# Automatic Video Summarization Demo

This notebook demonstrates the automatic video summarization pipeline using shot boundary detection and keyframe extraction.

## Pipeline Overview

1. **Load Video**: Load and sample frames from the input video
2. **Feature Extraction**: Compute HSV color histograms and edge histograms
3. **Distance Calculation**: Calculate frame-to-frame distances
4. **Smoothing**: Apply smoothing to the distance curve
5. **Boundary Detection**: Detect shot boundaries using adaptive thresholding
6. **Keyframe Extraction**: Extract one representative keyframe per shot
7. **Export**: Generate storyboard, JSON, and optional summary video

In [None]:
# Import required libraries
import sys
sys.path.insert(0, '..')

from src.video_summarizer import VideoSummarizer
from src.export_utils import export_all
import matplotlib.pyplot as plt
import cv2
import numpy as np

%matplotlib inline
plt.rcParams['figure.figsize'] = (12, 8)

## 1. Configuration

Set the input video path and pipeline parameters.

In [None]:
# Configuration
VIDEO_PATH = 'path/to/your/video.mp4'  # Change this to your video path
OUTPUT_DIR = '../output'
SAMPLE_RATE = 1  # Sample every Nth frame (1 = every frame)
THRESHOLD_PERCENTILE = 75  # Percentile for adaptive threshold
MIN_SHOT_LENGTH = 10  # Minimum frames per shot
WINDOW_SIZE = 5  # Smoothing window size
KEYFRAME_METHOD = 'middle'  # 'middle', 'first', or 'last'

## 2. Initialize Video Summarizer

Create a VideoSummarizer instance with the specified parameters.

In [None]:
# Initialize summarizer
summarizer = VideoSummarizer(VIDEO_PATH, sample_rate=SAMPLE_RATE)

## 3. Load Video

Load the video and sample frames.

In [None]:
# Load video
summarizer.load_video()

print(f"Loaded {len(summarizer.frames)} frames")
print(f"Frame shape: {summarizer.frames[0].shape}")

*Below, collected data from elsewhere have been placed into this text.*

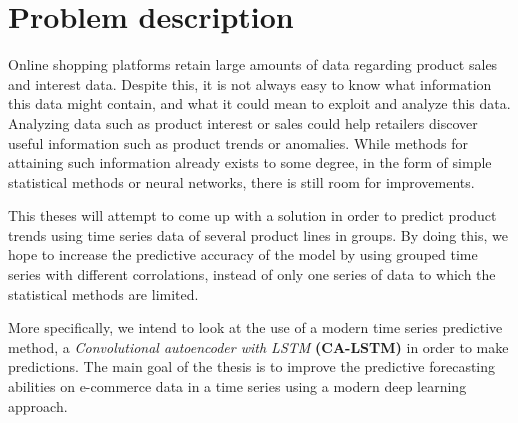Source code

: 
\section{Problem description} \label{into:problem-description}
Online shopping platforms retain large amounts of data regarding product sales and interest data.
Despite this, it is not always easy to know what information this data might contain, and what it could mean to exploit and analyze this data.
Analyzing data such as product interest or sales could help retailers discover useful information such as product trends or anomalies.
While methods for attaining such information already exists to some degree, in the form of simple statistical methods or neural networks,
there is still room for improvements.


This theses will attempt to come up with a solution in order to predict product trends using time series data of several product lines in groups.
By doing this, we hope to increase the predictive accuracy of the model by using grouped time series with different corrolations,
instead of only one series of data to which the statistical methods are limited.

More specifically, we intend to look at the use of a modern time series predictive method, a \textit{Convolutional autoencoder with LSTM} \textbf{(CA-LSTM)} in order to make predictions.
The main goal of the thesis is to improve the predictive forecasting abilities on e-commerce data in a time series using a modern deep learning approach.
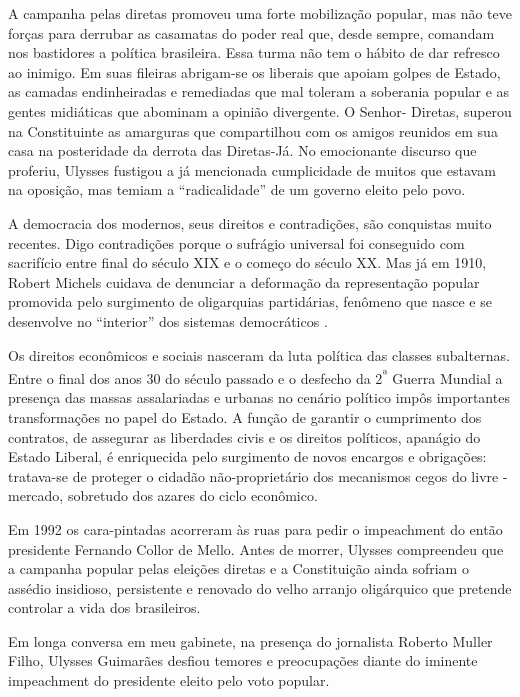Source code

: A campanha pelas diretas promoveu uma forte mobilização popular, mas não
teve forças para derrubar as casamatas do poder real que, desde sempre,
comandam nos bastidores a política brasileira. Essa turma não tem o
hábito de dar refresco ao inimigo. Em suas fileiras abrigam-se os
liberais que apoiam golpes de Estado, as camadas endinheiradas e
remediadas que mal toleram a soberania popular e as gentes midiáticas
que abominam a opinião divergente. O Senhor- Diretas, superou na
Constituinte as amarguras que compartilhou com os amigos reunidos em sua
casa na posteridade da derrota das Diretas-Já. No emocionante discurso
que proferiu, Ulysses fustigou a já mencionada cumplicidade de muitos
que estavam na oposição, mas temiam a ``radicalidade'' de um governo
eleito pelo povo.

A democracia dos modernos, seus direitos e contradições, são conquistas
muito recentes. Digo contradições porque o sufrágio universal foi
conseguido com sacrifício entre final do século XIX e o começo do século
XX. Mas já em 1910, Robert Michels cuidava de denunciar a deformação da
representação popular promovida pelo surgimento de oligarquias
partidárias, fenômeno que nasce e se desenvolve no ``interior'' dos
sistemas democráticos .

Os direitos econômicos e sociais nasceram da luta política das classes
subalternas. Entre o final dos anos 30 do século passado e o desfecho da
2\textsuperscript{ª} Guerra Mundial a presença das massas assalariadas e
urbanas no cenário político impôs importantes transformações no papel do
Estado. A função de garantir o cumprimento dos contratos, de assegurar
as liberdades civis e os direitos políticos, apanágio do Estado Liberal,
é enriquecida pelo surgimento de novos encargos e obrigações: tratava-se
de proteger o cidadão não-proprietário dos mecanismos cegos do livre -
mercado, sobretudo dos azares do ciclo econômico.

Em 1992 os cara-pintadas acorreram às ruas para pedir o impeachment do
então presidente Fernando Collor de Mello. Antes de morrer, Ulysses
compreendeu que a campanha popular pelas eleições diretas e a
Constituição ainda sofriam o assédio insidioso, persistente e renovado
do velho arranjo oligárquico que pretende controlar a vida dos
brasileiros.

Em longa conversa em meu gabinete, na presença do jornalista Roberto
Muller Filho, Ulysses Guimarães desfiou temores e preocupações diante do
iminente impeachment do presidente eleito pelo voto popular.

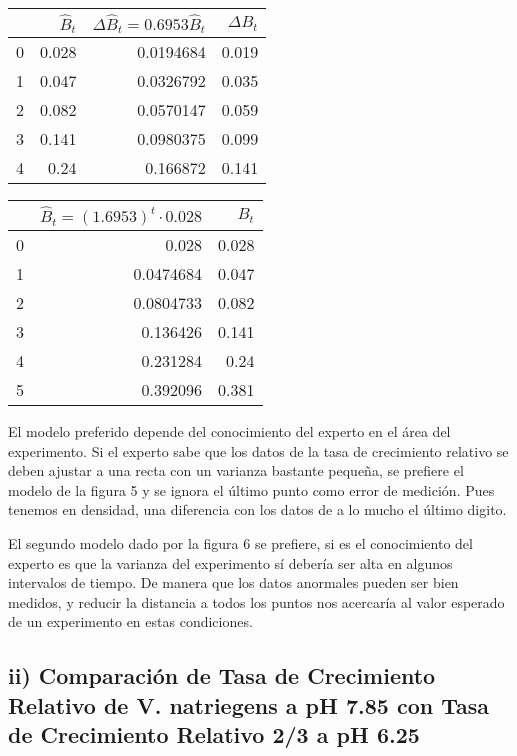 \documentclass[11pt]{article}
\begin{document}
    \begin{longtable}[]{@{}rrrr@{}}
\toprule
& \(\hat B_t\) & \(\Delta \hat B_t = 0.6953\hat B_t\) &
\(\Delta B_t\) \\
\midrule
\endhead
0 & 0.028 & 0.0194684 & 0.019 \\
1 & 0.047 & 0.0326792 & 0.035 \\
2 & 0.082 & 0.0570147 & 0.059 \\
3 & 0.141 & 0.0980375 & 0.099 \\
4 & 0.24 & 0.166872 & 0.141 \\
\bottomrule
\end{longtable}

\begin{longtable}[]{@{}rrr@{}}
\toprule
& \(\hat B_t = (1.6953)^t\cdot0.028\) & \(B_t\) \\
\midrule
\endhead
0 & 0.028 & 0.028 \\
1 & 0.0474684 & 0.047 \\
2 & 0.0804733 & 0.082 \\
3 & 0.136426 & 0.141 \\
4 & 0.231284 & 0.24 \\
5 & 0.392096 & 0.381 \\
\bottomrule
\end{longtable}

    El modelo preferido depende del conocimiento del experto en el área del
experimento. Si el experto sabe que los datos de la tasa de crecimiento
relativo se deben ajustar a una recta con un varianza bastante pequeña,
se prefiere el modelo de la figura 5 y se ignora el último punto como
error de medición. Pues tenemos en densidad, una diferencia con los
datos de a lo mucho el último digito.

El segundo modelo dado por la figura 6 se prefiere, si es el
conocimiento del experto es que la varianza del experimento sí debería
ser alta en algunos intervalos de tiempo. De manera que los datos
anormales pueden ser bien medidos, y reducir la distancia a todos los
puntos nos acercaría al valor esperado de un experimento en estas
condiciones.

    \hypertarget{ii-comparaciuxf3n-de-tasa-de-crecimiento-relativo-de-v.-natriegens-a-ph-7.85-con-tasa-de-crecimiento-relativo-23-a-ph-6.25}{%
\subsection{ii) Comparación de Tasa de Crecimiento Relativo de V.
natriegens a pH 7.85 con Tasa de Crecimiento Relativo 2/3 a pH
6.25}\label{ii-comparaciuxf3n-de-tasa-de-crecimiento-relativo-de-v.-natriegens-a-ph-7.85-con-tasa-de-crecimiento-relativo-23-a-ph-6.25}}
\end{document}
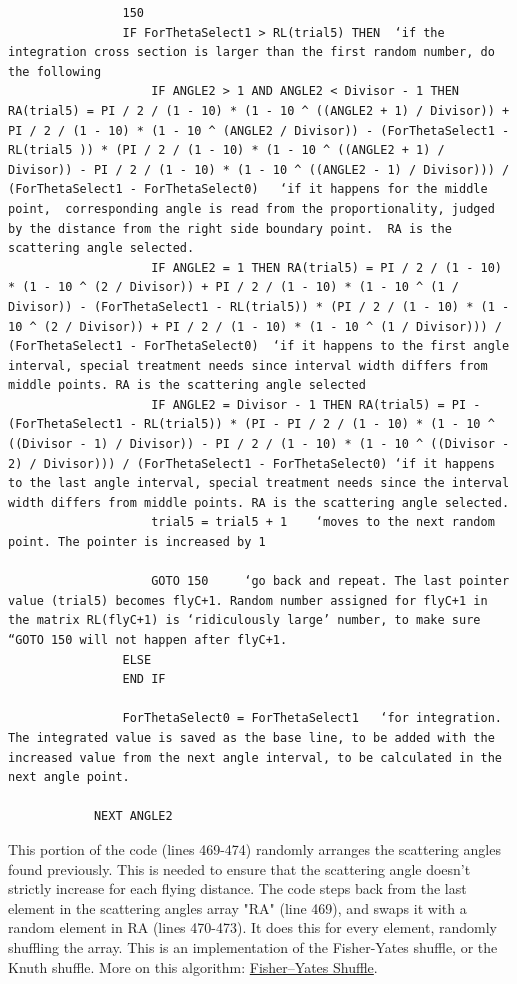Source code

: \documentclass[10pt, reqno]{exam}
\begin{document}
\begin{verbatim}
                150
                IF ForThetaSelect1 > RL(trial5) THEN  ‘if the integration cross section is larger than the first random number, do the following
                    IF ANGLE2 > 1 AND ANGLE2 < Divisor - 1 THEN RA(trial5) = PI / 2 / (1 - 10) * (1 - 10 ^ ((ANGLE2 + 1) / Divisor)) + PI / 2 / (1 - 10) * (1 - 10 ^ (ANGLE2 / Divisor)) - (ForThetaSelect1 - RL(trial5 )) * (PI / 2 / (1 - 10) * (1 - 10 ^ ((ANGLE2 + 1) / Divisor)) - PI / 2 / (1 - 10) * (1 - 10 ^ ((ANGLE2 - 1) / Divisor))) / (ForThetaSelect1 - ForThetaSelect0)   ‘if it happens for the middle point,  corresponding angle is read from the proportionality, judged by the distance from the right side boundary point.  RA is the scattering angle selected.
                    IF ANGLE2 = 1 THEN RA(trial5) = PI / 2 / (1 - 10) * (1 - 10 ^ (2 / Divisor)) + PI / 2 / (1 - 10) * (1 - 10 ^ (1 / Divisor)) - (ForThetaSelect1 - RL(trial5)) * (PI / 2 / (1 - 10) * (1 - 10 ^ (2 / Divisor)) + PI / 2 / (1 - 10) * (1 - 10 ^ (1 / Divisor))) / (ForThetaSelect1 - ForThetaSelect0)  ‘if it happens to the first angle interval, special treatment needs since interval width differs from middle points. RA is the scattering angle selected
                    IF ANGLE2 = Divisor - 1 THEN RA(trial5) = PI - (ForThetaSelect1 - RL(trial5)) * (PI - PI / 2 / (1 - 10) * (1 - 10 ^ ((Divisor - 1) / Divisor)) - PI / 2 / (1 - 10) * (1 - 10 ^ ((Divisor - 2) / Divisor))) / (ForThetaSelect1 - ForThetaSelect0) ‘if it happens to the last angle interval, special treatment needs since the interval width differs from middle points. RA is the scattering angle selected.
                    trial5 = trial5 + 1    ‘moves to the next random point. The pointer is increased by 1 
    
                    GOTO 150     ‘go back and repeat. The last pointer value (trial5) becomes flyC+1. Random number assigned for flyC+1 in the matrix RL(flyC+1) is ‘ridiculously large’ number, to make sure “GOTO 150 will not happen after flyC+1. 
                ELSE
                END IF
    
                ForThetaSelect0 = ForThetaSelect1   ‘for integration. The integrated value is saved as the base line, to be added with the increased value from the next angle interval, to be calculated in the next angle point. 
    
            NEXT ANGLE2
\end{verbatim}

This portion of the code (lines 469-474) randomly arranges the scattering angles found previously. This is needed to ensure that the scattering angle doesn't strictly increase for each flying distance. The code steps back from the last element in the scattering angles array "RA" (line 469), and swaps it with a random element in RA (lines 470-473). It does this for every element, randomly shuffling the array. This is an implementation of the Fisher-Yates shuffle, or the Knuth shuffle. More on this algorithm: \href{https://en.wikipedia.org/wiki/Fisher%E2%80%93Yates_shuffle}{Fisher--Yates Shuffle}. \par
\end{document}
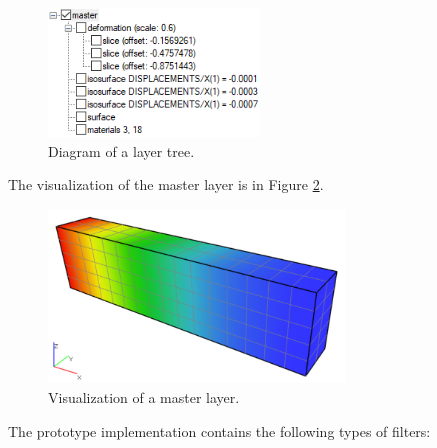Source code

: \begin{figure}[H]
    \centering
    \includegraphics[width=0.5\textwidth]{figures/chapter-data-management/layers-tree-diagram}
    \decoRule
    \caption{Diagram of a layer tree.}
    \label{fig:layers-tree}
\end{figure}

The visualization of the master layer is in Figure \ref{fig:beam-master-layer}.

\begin{figure}[H]
    \centering
    \includegraphics[width=0.7\textwidth]{figures/chapter-data-management/beam-master-layer}
    \decoRule
    \caption{Visualization of a master layer.}
    \label{fig:beam-master-layer}
\end{figure}

The prototype implementation contains the following types of filters:


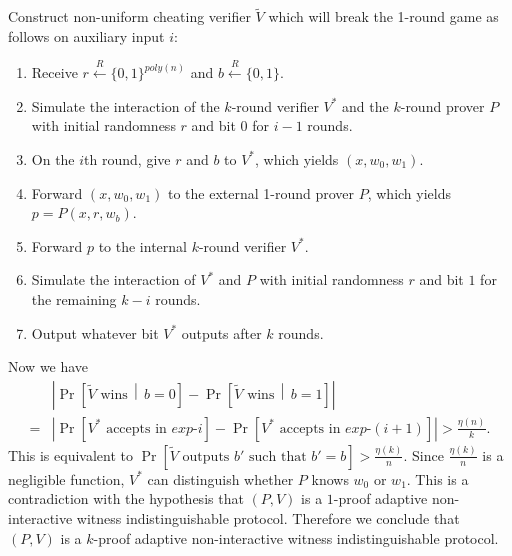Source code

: \documentclass[draft]{article}
\newcommand{\getr}{\overset{R}{\gets}}
\begin{document}
\begin{enumerate}
  Construct non-uniform cheating verifier $\tilde{V}$ which will break the 1-round game as follows on auxiliary input $i$:
  \begin{enumerate}
  \item Receive $r\getr\{0,1\}^{poly(n)}$ and $b\getr\{0, 1\}$.
  \item Simulate the interaction of the $k$-round verifier $V^*$ and the $k$-round prover $P$ with initial randomness $r$ and bit $0$ for $i - 1$ rounds.
  \item On the $i$th round, give $r$ and $b$ to $V^*$, which yields $(x, w_0, w_1)$.
  \item Forward $(x, w_0, w_1)$ to the external 1-round prover $P$, which yields $p=P(x, r, w_b)$.
  \item Forward $p$ to the internal $k$-round verifier $V^*$.
  \item Simulate the interaction of $V^*$ and $P$ with initial randomness $r$ and bit $1$ for the remaining $k - i$ rounds.
  \item Output whatever bit $V^*$ outputs after $k$ rounds.
  \end{enumerate}

  Now we have
  \begin{align*}
    & \left|\Pr\left[\tilde{V} \text{ wins} \,\middle|\, b=0\right] - \Pr\left[\tilde{V} \text{ wins} \,\middle|\, b=1\right]\right| \\
    = & \left|\Pr\left[V^*\text{ accepts in } exp\mbox{-}i\right] - \Pr\left[V^*\text{ accepts in } exp\mbox{-}(i+1)\right]\right| > \frac{\eta(n)}{k}.
  \end{align*}
  This is equivalent to $\Pr[\tilde{V}\text{ outputs } b' \text{ such that } b'=b] > \frac{\eta(k)}{n}$.
  Since $\frac{\eta(k)}{n}$ is a negligible function, $V^*$ can distinguish whether $P$ knows $w_0$ or $w_1$.
  This is a contradiction with the hypothesis that $(P, V)$ is a $1$-proof adaptive non-interactive witness indistinguishable protocol.
  Therefore we conclude that $(P, V)$ is a $k$-proof adaptive non-interactive witness indistinguishable protocol.
\end{enumerate}
\end{document}
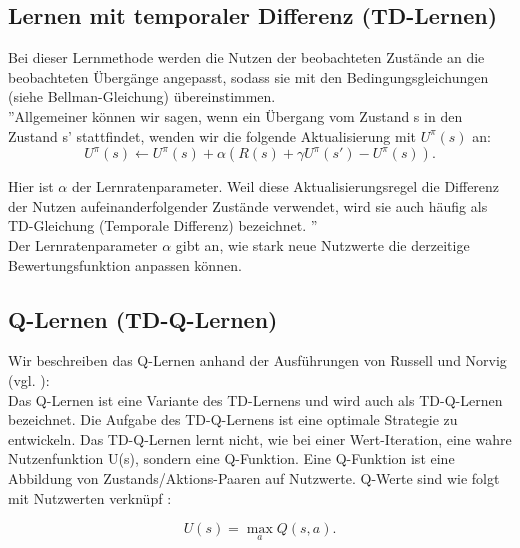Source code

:\subsection{Lernen mit temporaler Differenz (TD-Lernen)}
\label{subsec:Lernen mit temporaler Differenz}
Bei dieser Lernmethode werden die Nutzen der beobachteten Zustände an die beobachteten Übergänge angepasst, sodass sie mit den Bedingungsgleichungen (siehe Bellman-Gleichung) übereinstimmen. \\

''Allgemeiner können wir sagen, wenn ein Übergang vom Zustand s in den Zustand s' stattfindet, wenden wir die folgende Aktualisierung mit $U^\pi(s)$ an:\\
\begin{equation}
\label{eq:Aktualisierungsgleichung temporale Differenz}
U^\pi(s) \leftarrow U^\pi(s) + \alpha(R(s) + \gamma U^\pi(s') - U^\pi(s)).
\end{equation}

Hier ist $\alpha$ der Lernratenparameter. Weil diese Aktualisierungsregel die Differenz der Nutzen aufeinanderfolgender Zustände verwendet, wird sie auch häufig als TD-Gleichung (Temporale Differenz) bezeichnet. \cite[966\psq]{Russell}'' \\ 

Der Lernratenparameter $\alpha$ gibt an, wie stark neue Nutzwerte die derzeitige Bewertungsfunktion anpassen können. 

\subsection{Q-Lernen (TD-Q-Lernen)}
\label{subsec:Q-Lernen}
Wir beschreiben das Q-Lernen anhand der Ausführungen von Russell und Norvig (vgl. \cite[973 \psq]{Russell}): \\

Das Q-Lernen ist eine Variante des TD-Lernens und wird auch als TD-Q-Lernen bezeichnet. Die Aufgabe des TD-Q-Lernens ist eine optimale Strategie zu entwickeln. Das TD-Q-Lernen lernt nicht, wie bei einer Wert-Iteration, eine wahre Nutzenfunktion U(s), sondern eine Q-Funktion. Eine Q-Funktion ist eine Abbildung von Zustands/Aktions-Paaren auf Nutzwerte. Q-Werte sind wie folgt mit Nutzwerten verknüpf \cite[974]{Russell}:

\begin{equation}
\label{eq:Nutzenwerte und Q-Werte}
U(s) = \max_a Q(s,a).
\end{equation}

\newpage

### Visualize Sample Frames

In [None]:
# Display first few frames
fig, axes = plt.subplots(1, 4, figsize=(16, 4))
for i, ax in enumerate(axes):
    if i < len(summarizer.frames):
        frame_rgb = cv2.cvtColor(summarizer.frames[i], cv2.COLOR_BGR2RGB)
        ax.imshow(frame_rgb)
        ax.set_title(f'Frame {i}')
        ax.axis('off')
plt.tight_layout()
plt.show()

## 4. Compute Frame Distances

Calculate frame-to-frame distances using color and edge histograms.

In [None]:
# Compute distances
summarizer.compute_distances()

print(f"Distance statistics:")
print(f"  Min: {summarizer.distances.min():.3f}")
print(f"  Max: {summarizer.distances.max():.3f}")
print(f"  Mean: {summarizer.distances.mean():.3f}")
print(f"  Std: {summarizer.distances.std():.3f}")

### Visualize Distance Curve

In [None]:
# Plot raw distance curve
plt.figure(figsize=(14, 5))
plt.plot(summarizer.distances, linewidth=1, alpha=0.7)
plt.xlabel('Frame Index')
plt.ylabel('Distance')
plt.title('Frame-to-Frame Distance Curve (Raw)')
plt.grid(True, alpha=0.3)
plt.show()

## 5. Detect Shot Boundaries

Apply smoothing and adaptive thresholding to detect shot boundaries.

In [None]:
# Detect boundaries
summarizer.detect_boundaries(
    threshold_percentile=THRESHOLD_PERCENTILE,
    min_shot_length=MIN_SHOT_LENGTH,
    window_size=WINDOW_SIZE
)

print(f"Detected {len(summarizer.boundaries) - 1} shots")
print(f"Boundaries at frames: {summarizer.boundaries[:10]}..." if len(summarizer.boundaries) > 10 else f"Boundaries: {summarizer.boundaries}")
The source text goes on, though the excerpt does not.